Credit Card Fraud Detection using SMOTE and Ensemble Methods
Abstract
We focused on the study of using math modeling and machine learning to do big data analysis, therefore to detect Credit card fraud, which is one of the serious issues in real life. In order to detect credit card fraud, after reviewed many recent research, we chose the most popular models among credit card fraud detection, which are Random Forest (RF), and ANN with multi-layers (DNN). We evaluated the accuracy and recall of these models in detecting credit card fraud with or without SMOTE, and found out that there is no significant improvement in the accuracy of these models with or without SMOTE training, but RF with SOMTE has a little bit vantage than others. There is a significant improvement in recall of these three models with SMOTE training. Especially, with SMOTE training, ANN or DNN is of better performance in the recall than RF. Therefore, we combine RF and DNN to generate a hybrid model so that it produces better stability in accuracy and recall. The study discovered that neural network models have greater potential for finding abnormal data in the big data stream. This has important guiding significance for what mathematical model that credit card companies use to monitor the cash flow and remind customers of the possible risk of credit card fraud.
Keywords
Download Options
Introduction
Credit cards are convenient to use and easy to carry. It not only supports off-line payment, but also online payment. With the development of internet technology, more and more people are using credit cards. Nowadays, most people choose to use credit cards for transactions. However, with the growth in the use of credit card transactions, credit card fraud is also on the rise.

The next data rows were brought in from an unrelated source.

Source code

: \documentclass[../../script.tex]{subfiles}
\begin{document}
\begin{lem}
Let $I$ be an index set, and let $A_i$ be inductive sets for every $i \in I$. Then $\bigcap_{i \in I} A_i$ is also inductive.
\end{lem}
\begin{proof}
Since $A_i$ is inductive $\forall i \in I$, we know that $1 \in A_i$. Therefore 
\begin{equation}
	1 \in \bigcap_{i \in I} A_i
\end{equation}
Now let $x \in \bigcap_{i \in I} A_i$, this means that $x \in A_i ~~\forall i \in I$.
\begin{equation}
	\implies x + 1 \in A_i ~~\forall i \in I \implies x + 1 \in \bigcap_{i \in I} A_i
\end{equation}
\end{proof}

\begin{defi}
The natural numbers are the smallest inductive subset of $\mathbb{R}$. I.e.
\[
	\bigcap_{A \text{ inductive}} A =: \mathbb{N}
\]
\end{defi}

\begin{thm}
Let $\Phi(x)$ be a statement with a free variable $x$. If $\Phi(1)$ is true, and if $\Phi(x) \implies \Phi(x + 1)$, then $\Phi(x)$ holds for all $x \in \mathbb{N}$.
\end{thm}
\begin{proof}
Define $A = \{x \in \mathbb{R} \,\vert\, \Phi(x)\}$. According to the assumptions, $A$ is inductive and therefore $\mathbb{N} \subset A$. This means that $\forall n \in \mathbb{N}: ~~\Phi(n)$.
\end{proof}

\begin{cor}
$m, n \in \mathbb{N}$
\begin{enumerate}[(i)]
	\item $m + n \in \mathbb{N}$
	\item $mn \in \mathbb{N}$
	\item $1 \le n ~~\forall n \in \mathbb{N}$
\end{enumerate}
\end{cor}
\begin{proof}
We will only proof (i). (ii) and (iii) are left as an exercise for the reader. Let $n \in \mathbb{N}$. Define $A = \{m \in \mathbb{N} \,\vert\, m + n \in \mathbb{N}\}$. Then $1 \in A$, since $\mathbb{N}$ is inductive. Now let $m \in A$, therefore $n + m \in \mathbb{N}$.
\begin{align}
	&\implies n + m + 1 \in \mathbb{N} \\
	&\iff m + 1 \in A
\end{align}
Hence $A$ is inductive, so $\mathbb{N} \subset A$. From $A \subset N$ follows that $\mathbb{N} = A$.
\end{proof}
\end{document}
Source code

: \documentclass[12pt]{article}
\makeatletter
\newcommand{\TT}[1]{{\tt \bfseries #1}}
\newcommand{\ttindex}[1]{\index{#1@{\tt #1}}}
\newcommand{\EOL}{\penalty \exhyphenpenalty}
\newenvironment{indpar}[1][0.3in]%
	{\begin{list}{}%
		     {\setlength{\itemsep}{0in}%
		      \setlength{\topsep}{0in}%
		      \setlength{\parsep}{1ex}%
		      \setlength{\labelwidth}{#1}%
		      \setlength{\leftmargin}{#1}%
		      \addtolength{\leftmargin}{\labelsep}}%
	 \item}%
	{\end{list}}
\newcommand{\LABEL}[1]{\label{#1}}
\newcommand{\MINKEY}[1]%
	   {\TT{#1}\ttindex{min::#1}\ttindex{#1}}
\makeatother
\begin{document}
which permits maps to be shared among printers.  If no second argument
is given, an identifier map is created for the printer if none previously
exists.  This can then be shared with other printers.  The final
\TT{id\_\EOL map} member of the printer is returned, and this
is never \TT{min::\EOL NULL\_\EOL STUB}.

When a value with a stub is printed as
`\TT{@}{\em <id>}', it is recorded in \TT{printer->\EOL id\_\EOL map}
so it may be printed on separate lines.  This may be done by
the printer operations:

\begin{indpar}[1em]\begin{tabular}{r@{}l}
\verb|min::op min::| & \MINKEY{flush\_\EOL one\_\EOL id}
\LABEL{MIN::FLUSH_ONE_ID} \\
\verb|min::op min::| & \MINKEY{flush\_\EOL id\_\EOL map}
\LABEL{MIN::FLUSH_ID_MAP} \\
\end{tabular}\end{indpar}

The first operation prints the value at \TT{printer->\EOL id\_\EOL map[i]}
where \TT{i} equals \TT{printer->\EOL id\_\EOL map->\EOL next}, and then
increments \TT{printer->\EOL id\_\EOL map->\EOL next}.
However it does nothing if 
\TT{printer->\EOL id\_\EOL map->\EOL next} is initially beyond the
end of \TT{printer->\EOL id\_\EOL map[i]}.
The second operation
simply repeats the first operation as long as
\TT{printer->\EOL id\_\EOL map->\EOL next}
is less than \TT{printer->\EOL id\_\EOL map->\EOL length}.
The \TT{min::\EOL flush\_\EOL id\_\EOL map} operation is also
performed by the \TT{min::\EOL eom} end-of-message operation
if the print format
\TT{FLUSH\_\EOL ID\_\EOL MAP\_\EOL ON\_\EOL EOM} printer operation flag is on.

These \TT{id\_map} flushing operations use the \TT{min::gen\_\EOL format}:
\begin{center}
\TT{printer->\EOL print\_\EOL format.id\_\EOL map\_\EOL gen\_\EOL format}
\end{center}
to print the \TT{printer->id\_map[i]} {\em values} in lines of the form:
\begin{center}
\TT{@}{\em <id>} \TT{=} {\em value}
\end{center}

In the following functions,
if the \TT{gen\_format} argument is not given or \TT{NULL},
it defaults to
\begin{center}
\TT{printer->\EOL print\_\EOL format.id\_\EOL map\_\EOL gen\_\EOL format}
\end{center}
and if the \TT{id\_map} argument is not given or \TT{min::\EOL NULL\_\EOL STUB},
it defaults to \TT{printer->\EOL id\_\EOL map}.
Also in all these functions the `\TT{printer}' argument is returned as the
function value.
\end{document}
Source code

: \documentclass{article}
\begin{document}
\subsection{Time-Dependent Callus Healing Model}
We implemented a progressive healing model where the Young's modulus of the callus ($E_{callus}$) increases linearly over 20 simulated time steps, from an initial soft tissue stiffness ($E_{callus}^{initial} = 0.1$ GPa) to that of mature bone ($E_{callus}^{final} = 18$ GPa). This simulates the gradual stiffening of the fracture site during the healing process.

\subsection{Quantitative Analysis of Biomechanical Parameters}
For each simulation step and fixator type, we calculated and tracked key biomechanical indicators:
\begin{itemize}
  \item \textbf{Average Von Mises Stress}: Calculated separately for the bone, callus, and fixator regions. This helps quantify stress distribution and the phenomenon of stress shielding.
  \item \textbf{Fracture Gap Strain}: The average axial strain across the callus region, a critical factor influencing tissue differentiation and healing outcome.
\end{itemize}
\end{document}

To reduce the growing number of credit card frauds, many methods have been developed to detect the fraud. Among them, machine learning models have been proved to be good solutions for credit card fraud detection. There are various machine learning models, either supervised or unsupervised, such as logistic regression, support vector machine (SVM), random forest (RF), k-nearest neighbor, and k-means clustering. Besides these models, Neural networks became popular in recent years, and it was proved to be powerful in many fields, including credit card fraud detection. In 2014, Sitaram patel and Sunita Gond found that the SVM algorithm with user profile instead of only spending profile can improve TP (true positive), TN (true negative) rate, and decreases the FP (false positive) & FN (false negative) rate [7]. In 2017, S. Akila and U. Srinivasulu Reddy analyzed the internal factors that affect the abnormal data found in the credit card transaction and tried to find a way to eliminate these factors. Simulation experiments proved that Non-overlapped Risk based Bagged Ensemble model (NRBE) can improve performances of 5% in terms of BCR and BER, 50% in terms of Recall and 2X to 2.5X times reduced cost [1]. Their research provided an idea for later research, that is, a new method can be used to re-sample existing historical data to generate more efficient training data, thereby improving the accuracy and recall of detecting credit card fraud.
Conclusion
In this research, we evaluated RF, 1 hidden layer ANN and DNN models with or without SMOTE. After comparison and analysis, we come to the following conclusions:
1) No matter with or without SMOTE training, the accuracy of RF model is of a little bit vantage than ANN and DNN.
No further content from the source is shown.